Putting it all together

We now have a peak detector with the following features:

  • It uses a low-pass IIR filter to clean the signal.
  • It can either output the peak levels or toggle its output each time a peak is detected. Hence it can detect consecutive same level peaks unlike before.
  • It only relies on one user-set threshold to deem what a peak is, but the value is not as critical as before.
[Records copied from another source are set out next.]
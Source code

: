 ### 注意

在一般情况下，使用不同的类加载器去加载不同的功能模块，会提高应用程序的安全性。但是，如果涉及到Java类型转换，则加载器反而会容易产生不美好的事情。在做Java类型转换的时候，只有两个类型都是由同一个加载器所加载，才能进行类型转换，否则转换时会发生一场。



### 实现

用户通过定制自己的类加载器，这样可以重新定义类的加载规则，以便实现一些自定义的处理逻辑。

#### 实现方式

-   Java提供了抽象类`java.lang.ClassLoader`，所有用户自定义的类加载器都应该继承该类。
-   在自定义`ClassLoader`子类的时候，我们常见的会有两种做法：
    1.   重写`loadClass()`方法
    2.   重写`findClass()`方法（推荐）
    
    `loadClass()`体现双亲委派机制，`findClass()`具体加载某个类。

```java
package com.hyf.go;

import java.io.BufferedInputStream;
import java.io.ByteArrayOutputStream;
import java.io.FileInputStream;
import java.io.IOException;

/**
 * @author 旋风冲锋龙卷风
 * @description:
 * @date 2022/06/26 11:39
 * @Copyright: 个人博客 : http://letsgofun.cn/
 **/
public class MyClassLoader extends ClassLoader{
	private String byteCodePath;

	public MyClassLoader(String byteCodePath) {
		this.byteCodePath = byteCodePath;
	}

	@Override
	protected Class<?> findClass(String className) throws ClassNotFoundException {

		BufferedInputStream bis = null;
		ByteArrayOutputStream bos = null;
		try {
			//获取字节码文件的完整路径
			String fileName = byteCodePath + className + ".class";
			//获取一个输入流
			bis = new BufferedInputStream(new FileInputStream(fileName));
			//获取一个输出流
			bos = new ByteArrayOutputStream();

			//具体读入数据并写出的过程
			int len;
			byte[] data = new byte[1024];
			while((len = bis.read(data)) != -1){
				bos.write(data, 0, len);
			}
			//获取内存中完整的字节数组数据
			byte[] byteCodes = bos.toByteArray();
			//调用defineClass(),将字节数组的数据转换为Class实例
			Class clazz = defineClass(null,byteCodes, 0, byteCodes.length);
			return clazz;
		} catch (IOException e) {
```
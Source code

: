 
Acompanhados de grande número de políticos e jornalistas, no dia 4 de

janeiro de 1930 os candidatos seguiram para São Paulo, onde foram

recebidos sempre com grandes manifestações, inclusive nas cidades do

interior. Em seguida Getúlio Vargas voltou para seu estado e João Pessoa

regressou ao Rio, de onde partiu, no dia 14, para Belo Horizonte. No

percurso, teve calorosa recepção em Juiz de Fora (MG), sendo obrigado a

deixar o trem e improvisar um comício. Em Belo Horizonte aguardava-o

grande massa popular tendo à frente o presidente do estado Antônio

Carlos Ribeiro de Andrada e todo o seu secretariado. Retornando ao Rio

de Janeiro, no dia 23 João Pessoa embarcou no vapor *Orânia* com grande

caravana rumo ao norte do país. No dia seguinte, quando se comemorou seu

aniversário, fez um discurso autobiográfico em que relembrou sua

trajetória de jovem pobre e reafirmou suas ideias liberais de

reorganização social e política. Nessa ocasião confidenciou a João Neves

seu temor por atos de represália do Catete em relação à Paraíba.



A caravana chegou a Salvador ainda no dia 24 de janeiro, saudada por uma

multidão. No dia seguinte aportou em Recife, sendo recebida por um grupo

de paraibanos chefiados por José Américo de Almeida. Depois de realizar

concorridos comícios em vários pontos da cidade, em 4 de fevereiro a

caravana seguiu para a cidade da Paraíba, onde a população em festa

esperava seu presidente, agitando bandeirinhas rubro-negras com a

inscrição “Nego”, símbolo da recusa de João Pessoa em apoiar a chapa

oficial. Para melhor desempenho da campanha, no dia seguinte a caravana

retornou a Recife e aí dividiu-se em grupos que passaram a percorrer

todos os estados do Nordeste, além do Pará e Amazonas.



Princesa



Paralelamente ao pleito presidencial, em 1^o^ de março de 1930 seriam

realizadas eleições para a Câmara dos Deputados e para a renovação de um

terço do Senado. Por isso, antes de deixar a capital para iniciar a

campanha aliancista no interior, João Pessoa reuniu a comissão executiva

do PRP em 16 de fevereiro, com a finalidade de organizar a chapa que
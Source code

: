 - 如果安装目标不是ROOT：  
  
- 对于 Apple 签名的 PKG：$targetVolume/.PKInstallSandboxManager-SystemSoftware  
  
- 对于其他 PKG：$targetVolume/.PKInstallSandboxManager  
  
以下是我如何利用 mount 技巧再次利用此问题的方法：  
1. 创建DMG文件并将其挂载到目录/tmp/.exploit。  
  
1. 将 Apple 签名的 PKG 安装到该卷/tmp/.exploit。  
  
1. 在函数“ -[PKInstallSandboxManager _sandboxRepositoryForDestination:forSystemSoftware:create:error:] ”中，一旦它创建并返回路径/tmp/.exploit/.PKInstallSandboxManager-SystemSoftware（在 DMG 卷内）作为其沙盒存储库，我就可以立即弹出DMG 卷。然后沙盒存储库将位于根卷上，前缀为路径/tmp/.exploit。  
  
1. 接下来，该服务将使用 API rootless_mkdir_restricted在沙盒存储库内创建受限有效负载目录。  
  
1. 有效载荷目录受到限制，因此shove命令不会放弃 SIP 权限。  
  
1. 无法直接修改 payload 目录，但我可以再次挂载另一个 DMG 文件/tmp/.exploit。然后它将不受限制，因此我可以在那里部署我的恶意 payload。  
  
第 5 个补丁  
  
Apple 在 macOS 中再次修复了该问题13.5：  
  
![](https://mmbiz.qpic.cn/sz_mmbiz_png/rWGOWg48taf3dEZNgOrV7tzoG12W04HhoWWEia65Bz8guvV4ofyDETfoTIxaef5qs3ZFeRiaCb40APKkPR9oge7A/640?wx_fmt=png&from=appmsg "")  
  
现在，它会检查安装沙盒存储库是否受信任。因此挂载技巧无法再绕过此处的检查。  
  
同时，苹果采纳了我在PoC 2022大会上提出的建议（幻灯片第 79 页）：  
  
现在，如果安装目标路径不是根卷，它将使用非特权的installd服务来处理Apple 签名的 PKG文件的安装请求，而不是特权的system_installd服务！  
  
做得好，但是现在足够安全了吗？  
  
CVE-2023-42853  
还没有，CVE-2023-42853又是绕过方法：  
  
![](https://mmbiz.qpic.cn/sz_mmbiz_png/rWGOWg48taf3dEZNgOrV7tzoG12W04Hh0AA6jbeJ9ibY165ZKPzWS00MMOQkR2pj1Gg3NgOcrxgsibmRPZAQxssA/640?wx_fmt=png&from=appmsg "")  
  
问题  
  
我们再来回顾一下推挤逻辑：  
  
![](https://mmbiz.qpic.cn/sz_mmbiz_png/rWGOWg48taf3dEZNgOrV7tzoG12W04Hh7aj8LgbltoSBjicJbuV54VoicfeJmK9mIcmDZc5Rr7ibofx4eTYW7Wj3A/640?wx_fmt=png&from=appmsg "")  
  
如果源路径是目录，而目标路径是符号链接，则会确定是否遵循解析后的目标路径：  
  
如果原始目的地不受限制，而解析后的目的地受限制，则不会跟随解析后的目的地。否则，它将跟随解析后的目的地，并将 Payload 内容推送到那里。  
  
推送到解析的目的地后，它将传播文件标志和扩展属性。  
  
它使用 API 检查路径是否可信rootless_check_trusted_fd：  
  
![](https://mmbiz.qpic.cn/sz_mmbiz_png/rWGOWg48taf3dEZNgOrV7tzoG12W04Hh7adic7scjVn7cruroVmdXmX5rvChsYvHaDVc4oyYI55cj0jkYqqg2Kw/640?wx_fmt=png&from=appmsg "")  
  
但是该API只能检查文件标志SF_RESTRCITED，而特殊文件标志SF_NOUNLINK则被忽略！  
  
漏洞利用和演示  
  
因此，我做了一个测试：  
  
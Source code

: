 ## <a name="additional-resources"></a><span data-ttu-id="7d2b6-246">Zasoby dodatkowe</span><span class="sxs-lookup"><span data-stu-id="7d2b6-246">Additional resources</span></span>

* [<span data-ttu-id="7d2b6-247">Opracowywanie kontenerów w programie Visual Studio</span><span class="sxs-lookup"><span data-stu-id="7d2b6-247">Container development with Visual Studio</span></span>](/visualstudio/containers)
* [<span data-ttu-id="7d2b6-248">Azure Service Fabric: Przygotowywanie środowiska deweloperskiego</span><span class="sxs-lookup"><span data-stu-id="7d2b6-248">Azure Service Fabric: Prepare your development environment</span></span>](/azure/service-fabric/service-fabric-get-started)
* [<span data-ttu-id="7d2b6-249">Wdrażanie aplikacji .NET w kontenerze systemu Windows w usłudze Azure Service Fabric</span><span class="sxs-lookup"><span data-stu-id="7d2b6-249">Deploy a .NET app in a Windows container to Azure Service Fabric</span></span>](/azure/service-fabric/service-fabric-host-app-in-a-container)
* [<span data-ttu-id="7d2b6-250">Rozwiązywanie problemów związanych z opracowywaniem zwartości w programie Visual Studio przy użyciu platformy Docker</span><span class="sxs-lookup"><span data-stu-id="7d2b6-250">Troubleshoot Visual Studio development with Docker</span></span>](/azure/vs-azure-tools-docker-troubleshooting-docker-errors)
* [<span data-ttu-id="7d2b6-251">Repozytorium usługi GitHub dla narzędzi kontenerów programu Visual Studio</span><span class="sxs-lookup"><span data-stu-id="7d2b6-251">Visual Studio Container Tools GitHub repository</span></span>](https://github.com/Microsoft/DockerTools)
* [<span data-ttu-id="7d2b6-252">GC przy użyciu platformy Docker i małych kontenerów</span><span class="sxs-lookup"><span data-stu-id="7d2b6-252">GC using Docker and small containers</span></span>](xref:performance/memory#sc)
The default value is currently set to 127.
  • The threshold can be dynamically set from the ARM side using the FPGA_CMD_SET_EDGE_DETECT_THRESHOLD fpga command.
  • And finally, it uses an envelope follower to dynamically adjust the peak thresholds.

Let’s illustrate this with a final signal, one snooped from a real tag programmer.

LF peak detection

Zooming in, you can see how the two consecutive low peaks are properly detected:

LF peak detection - zoom in

Wrapping up

Although not very technical and probably a little bit boring, hopefully this blog post will demystify and encourage people to improve the proxmark3 code, especially the fpga one: adding new DSP features as needed instead of working around and going for the quick and ugly hack :-).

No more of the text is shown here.